The government increased its gross borrowing target for 2009-10 to a record Rs4.51 trillion ($93 billion) from 3.62 billion outlined in an interim budget in February.
Financial markets tumbled on Monday on concerns about spending and lack of bold reforms, with the share market falling 5.8%, their biggest drop in six months, and the rupee fell 1.4%, its biggest drop in three months.
Prime Minister Manmohan Singh talks to the media after finance minister Pranab Mukherjee presented the annual budget in Parliament in New Delhi on Monday. AP Photo
The benchmark 10-year bond hit a three-month high of 7.04% on Monday.
Fitch Ratings, which has a BBB-minus rating on India’s foreign and local debt, on Monday said the budget might not alleviate pressures on its credit ratings.
Standard & Poor’s said India’s BBB-minus sovereign rating, placed on negative outlook in February, did not face any significant rating pressure despite the sharply higher deficit.
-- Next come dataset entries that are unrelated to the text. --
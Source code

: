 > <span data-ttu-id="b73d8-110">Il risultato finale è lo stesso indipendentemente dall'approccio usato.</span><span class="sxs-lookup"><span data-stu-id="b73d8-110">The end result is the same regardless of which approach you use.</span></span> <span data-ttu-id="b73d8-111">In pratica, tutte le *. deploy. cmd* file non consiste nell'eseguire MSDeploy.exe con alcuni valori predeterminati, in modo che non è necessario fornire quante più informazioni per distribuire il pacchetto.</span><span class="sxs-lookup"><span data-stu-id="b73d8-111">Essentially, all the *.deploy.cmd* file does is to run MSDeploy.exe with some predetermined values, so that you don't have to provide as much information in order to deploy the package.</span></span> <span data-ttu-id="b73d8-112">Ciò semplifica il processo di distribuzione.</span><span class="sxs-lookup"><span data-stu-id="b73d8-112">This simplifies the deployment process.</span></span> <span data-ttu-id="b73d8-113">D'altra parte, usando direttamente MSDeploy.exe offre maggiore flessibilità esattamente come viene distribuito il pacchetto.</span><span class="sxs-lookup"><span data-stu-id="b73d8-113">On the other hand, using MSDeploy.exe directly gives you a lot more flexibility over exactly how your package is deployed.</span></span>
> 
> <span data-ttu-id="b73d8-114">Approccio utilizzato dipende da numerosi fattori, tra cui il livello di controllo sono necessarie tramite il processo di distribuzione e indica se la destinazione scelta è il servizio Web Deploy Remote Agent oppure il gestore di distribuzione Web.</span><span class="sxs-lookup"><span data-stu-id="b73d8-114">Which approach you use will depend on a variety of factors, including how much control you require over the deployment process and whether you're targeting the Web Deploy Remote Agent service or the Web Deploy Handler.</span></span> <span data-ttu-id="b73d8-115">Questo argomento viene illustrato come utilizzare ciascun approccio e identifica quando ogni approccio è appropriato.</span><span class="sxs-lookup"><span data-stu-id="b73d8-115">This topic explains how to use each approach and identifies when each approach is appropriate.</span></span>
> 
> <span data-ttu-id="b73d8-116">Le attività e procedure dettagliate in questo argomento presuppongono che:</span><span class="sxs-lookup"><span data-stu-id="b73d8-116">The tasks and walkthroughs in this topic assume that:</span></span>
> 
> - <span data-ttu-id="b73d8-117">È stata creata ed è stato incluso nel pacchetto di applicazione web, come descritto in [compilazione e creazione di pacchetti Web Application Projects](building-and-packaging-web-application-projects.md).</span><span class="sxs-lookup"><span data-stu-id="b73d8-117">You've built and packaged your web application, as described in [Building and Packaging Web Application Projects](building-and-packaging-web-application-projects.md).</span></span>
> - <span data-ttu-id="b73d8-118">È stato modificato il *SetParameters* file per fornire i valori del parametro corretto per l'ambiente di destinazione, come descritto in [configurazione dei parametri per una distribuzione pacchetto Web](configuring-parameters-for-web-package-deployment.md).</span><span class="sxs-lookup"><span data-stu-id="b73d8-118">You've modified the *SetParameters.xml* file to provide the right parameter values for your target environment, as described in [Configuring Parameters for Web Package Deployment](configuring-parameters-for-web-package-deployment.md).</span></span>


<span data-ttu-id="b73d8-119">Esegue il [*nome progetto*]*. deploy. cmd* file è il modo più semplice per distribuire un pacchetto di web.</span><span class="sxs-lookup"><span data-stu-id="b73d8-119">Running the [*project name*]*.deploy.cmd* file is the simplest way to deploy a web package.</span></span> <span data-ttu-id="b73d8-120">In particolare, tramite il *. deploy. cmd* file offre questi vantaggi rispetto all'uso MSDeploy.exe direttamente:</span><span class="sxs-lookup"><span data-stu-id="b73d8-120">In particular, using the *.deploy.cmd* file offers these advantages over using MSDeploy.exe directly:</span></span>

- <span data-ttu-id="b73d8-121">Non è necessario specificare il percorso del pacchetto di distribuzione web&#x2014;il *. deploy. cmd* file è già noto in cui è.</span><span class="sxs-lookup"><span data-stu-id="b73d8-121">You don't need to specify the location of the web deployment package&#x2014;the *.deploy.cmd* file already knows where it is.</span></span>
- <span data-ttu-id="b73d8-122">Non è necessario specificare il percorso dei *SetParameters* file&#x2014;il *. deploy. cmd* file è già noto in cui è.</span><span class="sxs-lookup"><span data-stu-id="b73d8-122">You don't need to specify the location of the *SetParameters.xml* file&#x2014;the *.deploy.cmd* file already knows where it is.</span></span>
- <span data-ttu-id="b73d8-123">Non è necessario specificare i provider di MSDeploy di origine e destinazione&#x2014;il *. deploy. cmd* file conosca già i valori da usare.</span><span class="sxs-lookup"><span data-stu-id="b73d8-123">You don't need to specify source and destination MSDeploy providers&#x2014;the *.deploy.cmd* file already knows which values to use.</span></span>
“I don’t think downgrade pressures have increased -- it has only been a few months since we changed the outlook,” Takahira Ogawa told Reuters on Monday.
In February, Standard & Poor’s cut its outlook on India’s long-term sovereign credit rating to “negative” from “stable”, citing an “unsustainable” deterioration in the fiscal position.
Moody’s said its medium-term concerns remained due to the absence of clear asset sales plans or a broader agenda of structural reforms.
“We remain cautious about how the government can hope to avoid complicating monetary management, without advancing structural reforms or reprioritising expenditures or pushing for disinvestments more vigorously,” Moody’s Mitra said.
Moody’s also said a cyclical deterioration in public finances could leave the government ill-equipped to deal with any further external shocks.